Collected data
+ + +

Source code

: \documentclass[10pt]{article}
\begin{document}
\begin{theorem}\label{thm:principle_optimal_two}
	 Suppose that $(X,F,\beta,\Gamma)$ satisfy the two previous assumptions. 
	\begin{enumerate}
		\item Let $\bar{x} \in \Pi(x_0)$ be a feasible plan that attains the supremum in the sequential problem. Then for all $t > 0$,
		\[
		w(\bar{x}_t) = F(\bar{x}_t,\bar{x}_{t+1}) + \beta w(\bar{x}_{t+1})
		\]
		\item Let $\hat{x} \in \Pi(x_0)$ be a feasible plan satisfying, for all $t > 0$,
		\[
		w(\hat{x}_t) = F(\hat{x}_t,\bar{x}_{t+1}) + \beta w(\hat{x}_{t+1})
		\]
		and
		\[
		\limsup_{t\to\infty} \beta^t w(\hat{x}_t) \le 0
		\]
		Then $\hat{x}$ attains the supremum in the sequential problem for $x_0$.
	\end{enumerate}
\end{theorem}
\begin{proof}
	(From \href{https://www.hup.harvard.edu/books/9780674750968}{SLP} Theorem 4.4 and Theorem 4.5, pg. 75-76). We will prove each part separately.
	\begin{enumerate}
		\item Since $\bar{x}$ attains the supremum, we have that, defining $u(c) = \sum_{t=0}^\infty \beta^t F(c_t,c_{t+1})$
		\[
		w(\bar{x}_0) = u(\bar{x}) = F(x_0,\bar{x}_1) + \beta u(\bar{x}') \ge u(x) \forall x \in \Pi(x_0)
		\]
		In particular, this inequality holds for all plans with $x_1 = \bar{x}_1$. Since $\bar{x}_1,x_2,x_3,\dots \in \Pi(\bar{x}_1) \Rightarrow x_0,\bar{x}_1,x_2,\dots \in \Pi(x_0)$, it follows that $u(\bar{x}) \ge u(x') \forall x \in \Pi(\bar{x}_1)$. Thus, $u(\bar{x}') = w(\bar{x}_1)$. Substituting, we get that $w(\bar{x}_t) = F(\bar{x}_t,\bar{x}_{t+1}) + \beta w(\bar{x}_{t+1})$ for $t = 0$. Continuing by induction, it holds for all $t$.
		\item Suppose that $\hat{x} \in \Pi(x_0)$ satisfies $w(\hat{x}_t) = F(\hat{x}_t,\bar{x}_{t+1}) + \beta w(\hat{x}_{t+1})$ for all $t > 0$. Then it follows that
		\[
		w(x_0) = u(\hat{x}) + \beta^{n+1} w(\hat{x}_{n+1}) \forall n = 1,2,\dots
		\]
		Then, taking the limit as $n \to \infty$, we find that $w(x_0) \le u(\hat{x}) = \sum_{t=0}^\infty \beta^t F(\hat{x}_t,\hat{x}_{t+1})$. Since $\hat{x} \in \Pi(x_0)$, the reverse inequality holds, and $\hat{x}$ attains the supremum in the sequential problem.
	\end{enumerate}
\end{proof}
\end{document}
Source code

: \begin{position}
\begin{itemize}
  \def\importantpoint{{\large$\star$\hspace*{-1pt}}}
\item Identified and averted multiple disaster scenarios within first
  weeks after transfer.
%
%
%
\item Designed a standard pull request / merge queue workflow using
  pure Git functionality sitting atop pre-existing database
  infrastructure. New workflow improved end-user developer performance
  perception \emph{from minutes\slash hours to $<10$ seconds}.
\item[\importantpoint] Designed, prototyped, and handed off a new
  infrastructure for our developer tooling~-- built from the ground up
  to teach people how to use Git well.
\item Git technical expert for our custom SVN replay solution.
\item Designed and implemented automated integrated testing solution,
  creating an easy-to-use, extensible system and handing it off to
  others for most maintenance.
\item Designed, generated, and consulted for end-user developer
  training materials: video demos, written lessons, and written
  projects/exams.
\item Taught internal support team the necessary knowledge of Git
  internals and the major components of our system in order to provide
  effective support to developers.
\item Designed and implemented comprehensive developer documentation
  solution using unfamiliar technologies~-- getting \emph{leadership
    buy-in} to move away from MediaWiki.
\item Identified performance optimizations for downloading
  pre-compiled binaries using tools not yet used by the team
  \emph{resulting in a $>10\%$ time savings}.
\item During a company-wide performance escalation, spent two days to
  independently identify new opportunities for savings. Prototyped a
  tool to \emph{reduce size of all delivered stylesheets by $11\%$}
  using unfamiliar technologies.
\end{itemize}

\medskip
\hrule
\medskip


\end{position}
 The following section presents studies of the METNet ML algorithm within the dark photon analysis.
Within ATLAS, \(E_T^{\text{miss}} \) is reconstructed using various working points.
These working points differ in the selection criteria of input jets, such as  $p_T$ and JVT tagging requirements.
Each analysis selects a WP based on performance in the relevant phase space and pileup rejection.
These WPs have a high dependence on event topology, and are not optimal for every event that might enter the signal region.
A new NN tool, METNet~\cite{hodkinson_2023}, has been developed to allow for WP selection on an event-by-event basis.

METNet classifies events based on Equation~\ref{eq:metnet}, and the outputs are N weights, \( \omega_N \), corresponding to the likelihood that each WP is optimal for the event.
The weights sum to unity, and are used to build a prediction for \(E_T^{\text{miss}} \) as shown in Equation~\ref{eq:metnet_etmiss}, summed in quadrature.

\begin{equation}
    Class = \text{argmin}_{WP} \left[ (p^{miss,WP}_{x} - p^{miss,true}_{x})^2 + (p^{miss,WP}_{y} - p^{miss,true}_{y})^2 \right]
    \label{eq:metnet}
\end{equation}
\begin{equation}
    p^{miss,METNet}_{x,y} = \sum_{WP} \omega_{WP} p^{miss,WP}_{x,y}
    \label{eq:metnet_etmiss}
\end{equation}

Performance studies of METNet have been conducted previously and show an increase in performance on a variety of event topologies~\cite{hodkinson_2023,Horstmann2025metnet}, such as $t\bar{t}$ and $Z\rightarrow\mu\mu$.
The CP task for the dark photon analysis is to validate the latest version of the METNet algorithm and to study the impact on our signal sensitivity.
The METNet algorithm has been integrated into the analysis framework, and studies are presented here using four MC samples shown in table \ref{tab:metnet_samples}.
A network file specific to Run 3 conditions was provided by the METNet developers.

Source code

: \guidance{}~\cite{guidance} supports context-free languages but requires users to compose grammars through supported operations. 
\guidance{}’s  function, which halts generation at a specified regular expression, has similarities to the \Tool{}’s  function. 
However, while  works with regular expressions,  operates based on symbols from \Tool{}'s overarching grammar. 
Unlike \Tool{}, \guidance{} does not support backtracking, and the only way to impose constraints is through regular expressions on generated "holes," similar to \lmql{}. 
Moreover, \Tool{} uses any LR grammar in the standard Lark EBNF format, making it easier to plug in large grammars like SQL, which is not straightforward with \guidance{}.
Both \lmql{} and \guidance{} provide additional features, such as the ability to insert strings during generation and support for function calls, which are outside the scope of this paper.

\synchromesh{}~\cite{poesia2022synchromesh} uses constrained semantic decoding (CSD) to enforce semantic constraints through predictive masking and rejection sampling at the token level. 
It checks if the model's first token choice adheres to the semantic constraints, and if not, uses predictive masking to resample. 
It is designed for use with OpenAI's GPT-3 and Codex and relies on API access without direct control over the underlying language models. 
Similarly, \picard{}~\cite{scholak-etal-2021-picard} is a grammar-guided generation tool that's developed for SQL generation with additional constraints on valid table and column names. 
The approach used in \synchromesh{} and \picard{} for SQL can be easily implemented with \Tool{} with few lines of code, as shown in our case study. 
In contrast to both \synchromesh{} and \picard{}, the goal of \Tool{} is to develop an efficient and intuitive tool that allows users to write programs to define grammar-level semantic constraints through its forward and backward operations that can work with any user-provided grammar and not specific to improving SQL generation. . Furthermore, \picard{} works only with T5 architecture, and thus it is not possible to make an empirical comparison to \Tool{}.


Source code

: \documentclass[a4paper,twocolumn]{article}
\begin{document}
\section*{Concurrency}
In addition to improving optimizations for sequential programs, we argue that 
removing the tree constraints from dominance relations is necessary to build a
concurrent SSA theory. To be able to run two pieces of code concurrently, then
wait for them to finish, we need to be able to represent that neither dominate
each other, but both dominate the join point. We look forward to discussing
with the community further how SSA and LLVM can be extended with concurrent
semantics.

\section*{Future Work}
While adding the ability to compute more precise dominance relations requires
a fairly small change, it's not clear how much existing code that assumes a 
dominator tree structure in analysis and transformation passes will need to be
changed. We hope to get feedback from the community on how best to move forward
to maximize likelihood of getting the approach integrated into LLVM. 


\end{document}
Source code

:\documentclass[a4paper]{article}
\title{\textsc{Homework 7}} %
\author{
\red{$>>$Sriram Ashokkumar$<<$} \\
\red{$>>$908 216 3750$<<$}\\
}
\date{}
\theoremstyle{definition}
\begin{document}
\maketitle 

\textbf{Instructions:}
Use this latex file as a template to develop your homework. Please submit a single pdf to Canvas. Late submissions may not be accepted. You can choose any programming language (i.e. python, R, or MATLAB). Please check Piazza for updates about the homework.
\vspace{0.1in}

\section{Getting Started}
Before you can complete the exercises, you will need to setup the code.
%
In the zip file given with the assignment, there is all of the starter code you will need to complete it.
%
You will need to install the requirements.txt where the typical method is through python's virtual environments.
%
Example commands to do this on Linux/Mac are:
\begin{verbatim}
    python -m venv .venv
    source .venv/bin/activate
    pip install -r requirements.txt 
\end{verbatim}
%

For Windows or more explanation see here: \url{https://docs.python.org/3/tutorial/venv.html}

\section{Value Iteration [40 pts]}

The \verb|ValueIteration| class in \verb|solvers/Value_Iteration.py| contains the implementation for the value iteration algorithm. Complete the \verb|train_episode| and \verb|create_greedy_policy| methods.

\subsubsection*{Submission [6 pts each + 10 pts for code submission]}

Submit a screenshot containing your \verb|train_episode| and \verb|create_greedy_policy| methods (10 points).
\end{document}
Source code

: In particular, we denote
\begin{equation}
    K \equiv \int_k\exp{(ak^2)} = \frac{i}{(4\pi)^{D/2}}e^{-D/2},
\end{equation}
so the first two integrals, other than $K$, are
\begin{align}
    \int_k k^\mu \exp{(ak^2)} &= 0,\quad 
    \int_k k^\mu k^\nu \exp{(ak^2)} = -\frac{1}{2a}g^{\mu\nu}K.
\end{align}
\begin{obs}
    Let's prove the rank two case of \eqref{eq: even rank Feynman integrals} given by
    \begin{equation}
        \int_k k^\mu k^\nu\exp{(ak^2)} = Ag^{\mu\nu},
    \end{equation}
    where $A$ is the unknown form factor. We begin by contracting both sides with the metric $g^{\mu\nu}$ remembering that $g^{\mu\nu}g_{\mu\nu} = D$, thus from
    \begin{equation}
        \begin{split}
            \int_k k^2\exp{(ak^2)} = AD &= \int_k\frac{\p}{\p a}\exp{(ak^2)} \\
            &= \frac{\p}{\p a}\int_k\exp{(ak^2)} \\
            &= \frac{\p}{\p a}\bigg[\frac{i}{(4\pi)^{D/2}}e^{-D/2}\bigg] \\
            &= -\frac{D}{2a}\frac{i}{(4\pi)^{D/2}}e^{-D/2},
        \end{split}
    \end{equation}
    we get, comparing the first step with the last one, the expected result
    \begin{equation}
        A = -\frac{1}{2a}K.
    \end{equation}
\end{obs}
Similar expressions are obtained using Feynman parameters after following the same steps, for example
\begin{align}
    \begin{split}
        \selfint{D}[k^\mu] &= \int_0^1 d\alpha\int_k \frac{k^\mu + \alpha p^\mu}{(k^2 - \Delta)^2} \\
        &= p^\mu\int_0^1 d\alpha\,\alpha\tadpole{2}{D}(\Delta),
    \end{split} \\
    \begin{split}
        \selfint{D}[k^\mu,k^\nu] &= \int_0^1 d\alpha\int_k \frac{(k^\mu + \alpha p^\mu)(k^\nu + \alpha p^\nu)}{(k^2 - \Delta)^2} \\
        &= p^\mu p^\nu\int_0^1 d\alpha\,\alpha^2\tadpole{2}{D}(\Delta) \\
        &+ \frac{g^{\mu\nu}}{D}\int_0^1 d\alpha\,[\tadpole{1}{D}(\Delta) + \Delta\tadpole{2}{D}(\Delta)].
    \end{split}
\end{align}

+ + +

* Your goal: Using only the entries above, output the line with "does not support", the line with "It is designed", and all lines between them, exactly as they stand.

* Solution:
Unlike \Tool{}, \guidance{} does not support backtracking, and the only way to impose constraints is through regular expressions on generated "holes," similar to \lmql{}. 
Moreover, \Tool{} uses any LR grammar in the standard Lark EBNF format, making it easier to plug in large grammars like SQL, which is not straightforward with \guidance{}.
Both \lmql{} and \guidance{} provide additional features, such as the ability to insert strings during generation and support for function calls, which are outside the scope of this paper.

\synchromesh{}~\cite{poesia2022synchromesh} uses constrained semantic decoding (CSD) to enforce semantic constraints through predictive masking and rejection sampling at the token level. 
It checks if the model's first token choice adheres to the semantic constraints, and if not, uses predictive masking to resample. 
It is designed for use with OpenAI's GPT-3 and Codex and relies on API access without direct control over the underlying language models. 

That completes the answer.